By James Saladin, RM1, USS JACCARD (DE355)
HUFF DUFFERS was a term sometimes used to identify special 3-man crews of radiomen aboard specific warships, operating direction finding equipment, to help locate enemy German submarines. The acronym was derived from the “HF/DF” identity of the equipment.
During the early years of WWII in the Atlantic, German “Unterseeboots” (U-boats) were sinking Allied ships faster than replacements could be built. In fact, a few sinkings took place just off the East coast. U-boats were also operating in “wolf packs”, which added to the destruction. A means of quickly locating these enemy subs was given high priority.

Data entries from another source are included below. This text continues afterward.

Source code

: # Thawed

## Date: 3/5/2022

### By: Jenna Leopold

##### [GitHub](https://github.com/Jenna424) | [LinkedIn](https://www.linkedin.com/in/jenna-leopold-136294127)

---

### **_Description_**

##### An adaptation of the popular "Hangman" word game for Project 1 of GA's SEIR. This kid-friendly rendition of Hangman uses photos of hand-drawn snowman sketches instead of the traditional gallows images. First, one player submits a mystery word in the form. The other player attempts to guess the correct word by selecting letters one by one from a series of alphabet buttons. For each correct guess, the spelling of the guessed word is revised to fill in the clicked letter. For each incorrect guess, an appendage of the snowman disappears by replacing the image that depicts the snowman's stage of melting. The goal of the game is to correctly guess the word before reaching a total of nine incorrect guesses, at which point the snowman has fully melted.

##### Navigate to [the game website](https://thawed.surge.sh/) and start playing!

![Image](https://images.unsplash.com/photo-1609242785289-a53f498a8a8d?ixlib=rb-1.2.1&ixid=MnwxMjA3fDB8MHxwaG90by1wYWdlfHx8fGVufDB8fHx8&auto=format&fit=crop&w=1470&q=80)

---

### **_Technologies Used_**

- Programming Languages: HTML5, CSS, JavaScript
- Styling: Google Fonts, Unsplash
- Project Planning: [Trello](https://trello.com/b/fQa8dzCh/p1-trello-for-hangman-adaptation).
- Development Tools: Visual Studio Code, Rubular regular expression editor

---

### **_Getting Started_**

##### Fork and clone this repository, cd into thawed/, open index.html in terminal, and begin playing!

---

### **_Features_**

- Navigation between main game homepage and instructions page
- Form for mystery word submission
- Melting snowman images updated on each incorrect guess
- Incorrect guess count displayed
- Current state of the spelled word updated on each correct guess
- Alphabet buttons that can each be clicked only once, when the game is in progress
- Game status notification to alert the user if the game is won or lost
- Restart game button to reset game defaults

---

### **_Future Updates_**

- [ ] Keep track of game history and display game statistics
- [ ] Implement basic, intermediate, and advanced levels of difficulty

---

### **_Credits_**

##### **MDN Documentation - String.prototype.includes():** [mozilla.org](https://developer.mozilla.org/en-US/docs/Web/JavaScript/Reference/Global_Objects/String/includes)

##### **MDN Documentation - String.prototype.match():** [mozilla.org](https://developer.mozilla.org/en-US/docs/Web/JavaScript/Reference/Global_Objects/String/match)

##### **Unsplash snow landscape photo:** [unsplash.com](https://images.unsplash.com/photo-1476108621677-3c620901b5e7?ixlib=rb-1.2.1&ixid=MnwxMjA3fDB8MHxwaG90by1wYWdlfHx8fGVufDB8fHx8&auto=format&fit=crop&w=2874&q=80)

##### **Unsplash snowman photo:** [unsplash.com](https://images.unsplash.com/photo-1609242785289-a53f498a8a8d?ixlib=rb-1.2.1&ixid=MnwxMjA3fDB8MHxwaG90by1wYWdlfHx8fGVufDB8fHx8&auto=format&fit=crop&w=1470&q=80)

Huff/Duff operator aboard an unknown destroyer escort
American and British engineers working together, developed new and sophisticated equipment for rapidly pinpointing radio transmitting German submarines; using a new High Frequency Radio Direction Finder, operating in the band of 1.5 to 30 Megacycles, now called Megahertz. It was in this frequency range that the enemy subs transmitted when surfaced at sea. The new top secret equipment was known as DAQ. Along with its specialized antenna system, the DAQ was installed primarily aboard DEs and Destroyers. The antenna array was installed aft of the ship’s stacks, about halfway to the fantail.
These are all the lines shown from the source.